Two weeks ago, I wrote a post about attending a Common Core Conference and hearing about the book, Mindset by Carol Dweck. In that post,  I reviewed how Mindset impacted me as a person and as an educator.  After reading the book, I became intrigued by the Mindset concept and began reading articles online about it, tweeting about it, and joining the #educoach chat recently about it. I decided to share the concept of a Growth Mindset and Fixed Mindset with my students.  I discovered this chart in a post about Mindset on the Thoughtful Learning Blog to use as a helpful visual while sharing the two different mindsets.  
  
Yesterday during morning meeting, I had the chart up on the Smartboard while I gave real life examples of students who have a fixed mindset and students with a growth mindset.  Then I asked the students to think about which mindset they have as learners and put a thumb up when they could explain their reflective thinking. Students turned and talked to share their reflections with their partner.  Many of my students shared that they considered themselves to be in the middle and found that they have some growth mindset traits while also having some fixed mindset traits.  I was extremely impressed by how mature, honest, and high level their conversations were as they reflected upon themselves as learners.  Some were brutally honest and admitted that they completely have a fixed mindset and gave specific examples to support their reflection.  I asked students to think of a plan to help them work towards turning one or more of their fixed mindset traits into a growth mindset trait.  They turned and talked with their partner to help one another with their plans and goals. 

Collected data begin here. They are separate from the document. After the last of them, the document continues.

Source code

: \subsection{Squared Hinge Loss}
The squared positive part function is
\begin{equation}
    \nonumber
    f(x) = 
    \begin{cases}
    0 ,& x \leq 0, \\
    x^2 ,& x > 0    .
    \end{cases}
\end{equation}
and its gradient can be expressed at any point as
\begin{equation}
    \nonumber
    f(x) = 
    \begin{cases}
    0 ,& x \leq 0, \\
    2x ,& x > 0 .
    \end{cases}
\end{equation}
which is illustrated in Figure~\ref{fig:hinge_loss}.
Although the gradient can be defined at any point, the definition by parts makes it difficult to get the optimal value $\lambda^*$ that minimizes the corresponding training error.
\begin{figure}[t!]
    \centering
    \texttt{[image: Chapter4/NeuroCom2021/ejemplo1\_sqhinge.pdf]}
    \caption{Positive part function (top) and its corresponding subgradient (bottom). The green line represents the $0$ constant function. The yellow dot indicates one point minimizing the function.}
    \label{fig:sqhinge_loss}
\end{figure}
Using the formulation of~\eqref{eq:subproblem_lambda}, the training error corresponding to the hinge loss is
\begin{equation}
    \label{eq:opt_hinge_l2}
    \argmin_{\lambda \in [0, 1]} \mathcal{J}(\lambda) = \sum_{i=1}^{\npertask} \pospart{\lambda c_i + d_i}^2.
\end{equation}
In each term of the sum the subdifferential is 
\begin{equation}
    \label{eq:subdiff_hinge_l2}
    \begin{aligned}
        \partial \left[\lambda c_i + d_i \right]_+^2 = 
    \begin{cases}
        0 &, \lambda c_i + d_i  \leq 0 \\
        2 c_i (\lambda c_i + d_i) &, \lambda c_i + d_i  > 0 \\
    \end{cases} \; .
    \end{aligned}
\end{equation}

After their conversations, I had students go off to write about their current mindset and describe their goal and plan of action to achieve their goal.  Here are some examples of their written reflections that I collected:
I will continue to use the words “Growth Mindset” and “Fixed Mindset” in our daily conversations, lessons, and reflections.  I will also hand back their mindset reflections in about a month so they can continue to reflect on the growth they made working towards their mindset goals. 

I’d love to hear your thoughts about sharing the Mindset concept with students/colleagues and how you are helping students/colleagues work towards having a growth mindset rather than a fixed mindset as a learner and as an individual.   
Happy Learning! :)

3 comments:

  1. thanks for sharing!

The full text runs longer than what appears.